WORK REQUEST —
Your answer should be the lines of the data below that contain "command".

EXERCISE INPUTS —

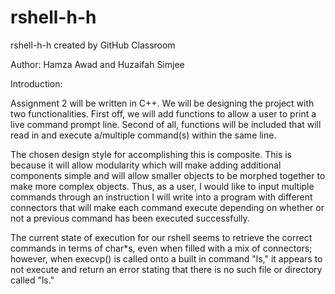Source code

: # rshell-h-h
rshell-h-h created by GitHub Classroom

Author: Hamza Awad and Huzaifah Simjee

Introduction: 

Assignment 2 will be written in C++. We will be designing the project with two functionalities. First off, we will add functions to allow a user to print a live command prompt line. Second of all, functions will be included that will read in and execute a/multiple command(s) within the same line.


The chosen design style for accomplishing this is composite. This is because it will allow modularity which will make adding additional components simple and will allow smaller objects to be morphed together to make more complex objects.
Thus, as a user, I would like to input multiple commands through an instruction I will write into a program with different connectors that will make each command execute depending on whether or not a previous command has been executed successfully. 

The current state of execution for our rshell seems to retrieve the correct commands in terms of char*s, even when filled with a mix of connectors; however,  when execvp() is called onto a built in command "ls," it appears to not execute and return an error stating that there is no such file or directory called "ls."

SOLUTION FOR THIS TASK —
Assignment 2 will be written in C++. We will be designing the project with two functionalities. First off, we will add functions to allow a user to print a live command prompt line. Second of all, functions will be included that will read in and execute a/multiple command(s) within the same line.
Thus, as a user, I would like to input multiple commands through an instruction I will write into a program with different connectors that will make each command execute depending on whether or not a previous command has been executed successfully. 
The current state of execution for our rshell seems to retrieve the correct commands in terms of char*s, even when filled with a mix of connectors; however,  when execvp() is called onto a built in command "ls," it appears to not execute and return an error stating that there is no such file or directory called "ls."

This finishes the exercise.